Some Tulsa business leaders are praising lawmakers for their vote on the teacher pay raise, and several also urged lawmakers to continue restoring education cuts made over the years.
For the short term, they consider it a crisis averted and take the longer view that it's possible the legislature turned a corner on education funding.
A room full of business and civic leaders were on hand as the Tulsa Chamber cheered legislation they believe will help them attract business.
"At times, we have to overcome some of the obstacles we've created for ourselves by not properly funding education, so, you take that barrier out of the way and we'll expand jobs here in the market and other employers, I think, will do the same," said Steve Bradshaw, CEO BOK Financial.
Mayor G.T. Bynum said he was happy lawmakers defused the crisis that could have turned into a lengthy teacher walkout, but, said the state still has a long way to go on improving public education.
"This is a first step and a very important first step.

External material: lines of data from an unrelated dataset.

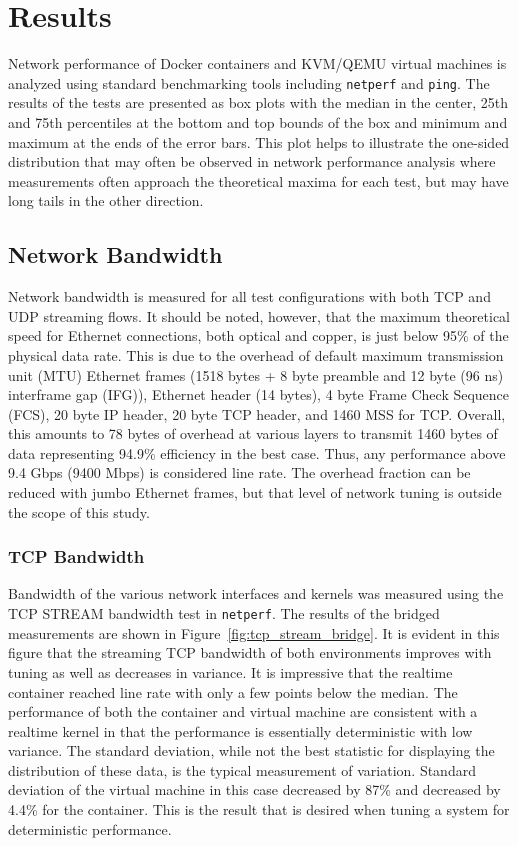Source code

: \chapter{Results}
\label{sec:results}
Network performance of Docker containers and KVM/QEMU virtual machines is analyzed using standard benchmarking tools including \texttt{netperf} and \texttt{ping}.  
The results of the tests are presented as box plots with the median in the center, 25th and 75th percentiles at the bottom and top bounds of the box and minimum and maximum at the ends of the error bars.
This plot helps to illustrate the one-sided distribution that may often be observed in network performance analysis where measurements often approach the theoretical maxima for each test, but may have long tails in the other direction.  

\section{Network Bandwidth} %
\label{sec:networkbandwidth}
Network bandwidth is measured for all test configurations with both TCP and UDP streaming flows.
It should be noted, however, that the maximum theoretical speed for Ethernet connections, both optical and copper, is just below 95\% of the physical data rate.
This is due to the overhead of default maximum transmission unit (MTU) Ethernet frames (1518 bytes + 8 byte preamble and 12 byte (96 ns) interframe gap (IFG)), Ethernet header (14 bytes), 4 byte Frame Check Sequence (FCS), 20 byte IP header, 20 byte TCP header, and 1460 MSS for TCP.
Overall, this amounts to 78 bytes of overhead at various layers to transmit 1460 bytes of data representing 94.9\% efficiency in the best case.  
Thus, any performance above 9.4 Gbps (9400 Mbps) is considered line rate.  
The overhead fraction can be reduced with jumbo Ethernet frames, but that level of network tuning is outside the scope of this study.

\subsection{TCP Bandwidth} %
\label{sub:tcpbandwidth}
Bandwidth of the various network interfaces and kernels was measured using the TCP STREAM bandwidth test in \texttt{netperf}.
The results of the bridged measurements are shown in Figure~\ref{fig:tcp_stream_bridge}. 
It is evident in this figure that the streaming TCP bandwidth of both environments improves with tuning as well as decreases in variance.  
It is impressive that the realtime container reached line rate with only a few points below the median.  
The performance of both the container and virtual machine are consistent with a realtime kernel in that the performance is essentially deterministic with low variance.
The standard deviation, while not the best statistic for displaying the distribution of these data, is the typical measurement of variation.
Standard deviation of the virtual machine in this case decreased by 87\% and decreased by 4.4\% for the container.  
This is the result that is desired when tuning a system for deterministic performance.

This is the redirection of what has been nothing but decline and leading the nation in cuts for five years in a row," he said.
There were plenty of public school advocates in the room, but no one willing to call it a complete victory.
Tulsa School Board President Suzanne Schreiber was at the capitol for the breakthrough on the legislation.
"And there's a long road back, but this shows it's possible. We didn't get here in one year and we're not going to get it fixed in a year, but this is a start," Schreiber said.
The chamber was very concerned about the fallout from a walkout and had made more education funding and better teacher pay a key part of their lobbying efforts. They said that effort will continue.